§ **Requirement**:
Lines below starting with the line with "sending email alerts." and going on through the line with "Resistors (120 ohm)" must be output exactly; the rest of the records must be left out.

Items from a dataset
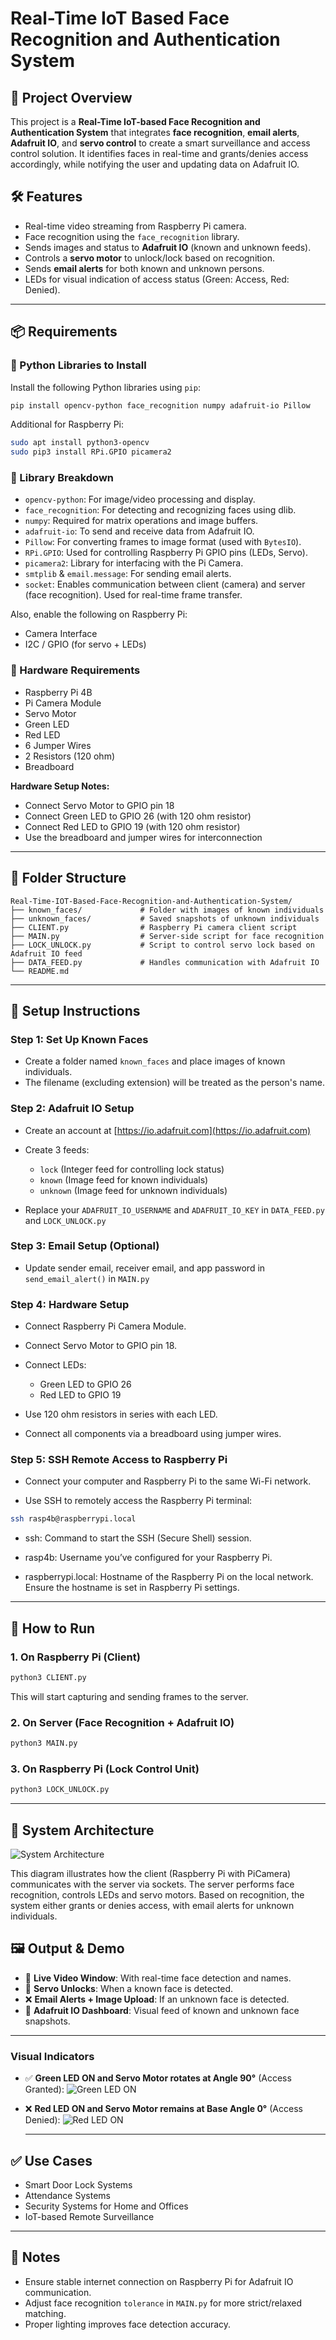 # Real-Time IoT Based Face Recognition and Authentication System

## 📌 Project Overview

This project is a **Real-Time IoT-based Face Recognition and Authentication System** that integrates **face recognition**, **email alerts**, **Adafruit IO**, and **servo control** to create a smart surveillance and access control solution. It identifies faces in real-time and grants/denies access accordingly, while notifying the user and updating data on Adafruit IO.

## 🛠️ Features

* Real-time video streaming from Raspberry Pi camera.
* Face recognition using the `face_recognition` library.
* Sends images and status to **Adafruit IO** (known and unknown feeds).
* Controls a **servo motor** to unlock/lock based on recognition.
* Sends **email alerts** for both known and unknown persons.
* LEDs for visual indication of access status (Green: Access, Red: Denied).

---

## 📦 Requirements

### 🐍 Python Libraries to Install

Install the following Python libraries using `pip`:

```bash
pip install opencv-python face_recognition numpy adafruit-io Pillow
```

Additional for Raspberry Pi:

```bash
sudo apt install python3-opencv
sudo pip3 install RPi.GPIO picamera2
```

### 🧰 Library Breakdown

* `opencv-python`: For image/video processing and display.
* `face_recognition`: For detecting and recognizing faces using dlib.
* `numpy`: Required for matrix operations and image buffers.
* `adafruit-io`: To send and receive data from Adafruit IO.
* `Pillow`: For converting frames to image format (used with `BytesIO`).
* `RPi.GPIO`: Used for controlling Raspberry Pi GPIO pins (LEDs, Servo).
* `picamera2`: Library for interfacing with the Pi Camera.
* `smtplib` & `email.message`: For sending email alerts.
* `socket`: Enables communication between client (camera) and server (face recognition). Used for real-time frame transfer.

Also, enable the following on Raspberry Pi:

* Camera Interface
* I2C / GPIO (for servo + LEDs)

### 🔧 Hardware Requirements

* Raspberry Pi 4B
* Pi Camera Module
* Servo Motor
* Green LED
* Red LED
* 6 Jumper Wires
* 2 Resistors (120 ohm)
* Breadboard

**Hardware Setup Notes:**

* Connect Servo Motor to GPIO pin 18
* Connect Green LED to GPIO 26 (with 120 ohm resistor)
* Connect Red LED to GPIO 19 (with 120 ohm resistor)
* Use the breadboard and jumper wires for interconnection

---

## 📁 Folder Structure

```
Real-Time-IOT-Based-Face-Recognition-and-Authentication-System/
├── known_faces/             # Folder with images of known individuals
├── unknown_faces/           # Saved snapshots of unknown individuals
├── CLIENT.py                # Raspberry Pi camera client script
├── MAIN.py                  # Server-side script for face recognition
├── LOCK_UNLOCK.py           # Script to control servo lock based on Adafruit IO feed
├── DATA_FEED.py             # Handles communication with Adafruit IO
└── README.md
```

---

## 🔧 Setup Instructions

### Step 1: Set Up Known Faces

* Create a folder named `known_faces` and place images of known individuals.
* The filename (excluding extension) will be treated as the person's name.

### Step 2: Adafruit IO Setup

* Create an account at [https://io.adafruit.com](https://io.adafruit.com)
* Create 3 feeds:

  * `lock` (Integer feed for controlling lock status)
  * `known` (Image feed for known individuals)
  * `unknown` (Image feed for unknown individuals)
* Replace your `ADAFRUIT_IO_USERNAME` and `ADAFRUIT_IO_KEY` in `DATA_FEED.py` and `LOCK_UNLOCK.py`

### Step 3: Email Setup (Optional)

* Update sender email, receiver email, and app password in `send_email_alert()` in `MAIN.py`

### Step 4: Hardware Setup

* Connect Raspberry Pi Camera Module.
* Connect Servo Motor to GPIO pin 18.
* Connect LEDs:

  * Green LED to GPIO 26
  * Red LED to GPIO 19
* Use 120 ohm resistors in series with each LED.
* Connect all components via a breadboard using jumper wires.

### Step 5: SSH Remote Access to Raspberry Pi

* Connect your computer and Raspberry Pi to the same Wi-Fi network.

* Use SSH to remotely access the Raspberry Pi terminal:

```bash
ssh rasp4b@raspberrypi.local
```
* ssh: Command to start the SSH (Secure Shell) session.

* rasp4b: Username you’ve configured for your Raspberry Pi.

* raspberrypi.local: Hostname of the Raspberry Pi on the local network. Ensure the hostname is set in Raspberry Pi settings.
---

## 🚀 How to Run

### 1. On Raspberry Pi (Client)

```bash
python3 CLIENT.py
```

This will start capturing and sending frames to the server.

### 2. On Server (Face Recognition + Adafruit IO)

```bash
python3 MAIN.py
```

### 3. On Raspberry Pi (Lock Control Unit)

```bash
python3 LOCK_UNLOCK.py
```

---

## 🧱 System Architecture

![System Architecture](images/System_Architecture.jpg)

This diagram illustrates how the client (Raspberry Pi with PiCamera) communicates with the server via sockets. The server performs face recognition, controls LEDs and servo motors. Based on recognition, the system either grants or denies access, with email alerts for unknown individuals.



## 🖼️ Output & Demo

* 🎥 **Live Video Window**: With real-time face detection and names.
* 🔐 **Servo Unlocks**: When a known face is detected.
* ❌ **Email Alerts + Image Upload**: If an unknown face is detected.
* 🛁 **Adafruit IO Dashboard**: Visual feed of known and unknown face snapshots.

---
### Visual Indicators

- ✅ **Green LED ON and Servo Motor rotates at Angle 90°** (Access Granted):
  ![Green LED ON](images/green.jpg)

- ❌ **Red LED ON and Servo Motor remains at Base Angle 0°** (Access Denied):
  ![Red LED ON](images/red.jpg)

  ---

## ✅ Use Cases

* Smart Door Lock Systems
* Attendance Systems
* Security Systems for Home and Offices
* IoT-based Remote Surveillance

---

## 📌 Notes

* Ensure stable internet connection on Raspberry Pi for Adafruit IO communication.
* Adjust face recognition `tolerance` in `MAIN.py` for more strict/relaxed matching.
* Proper lighting improves face detection accuracy.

§ **Answer below**:
* `smtplib` & `email.message`: For sending email alerts.
* `socket`: Enables communication between client (camera) and server (face recognition). Used for real-time frame transfer.

Also, enable the following on Raspberry Pi:

* Camera Interface
* I2C / GPIO (for servo + LEDs)

### 🔧 Hardware Requirements

* Raspberry Pi 4B
* Pi Camera Module
* Servo Motor
* Green LED
* Red LED
* 6 Jumper Wires
* 2 Resistors (120 ohm)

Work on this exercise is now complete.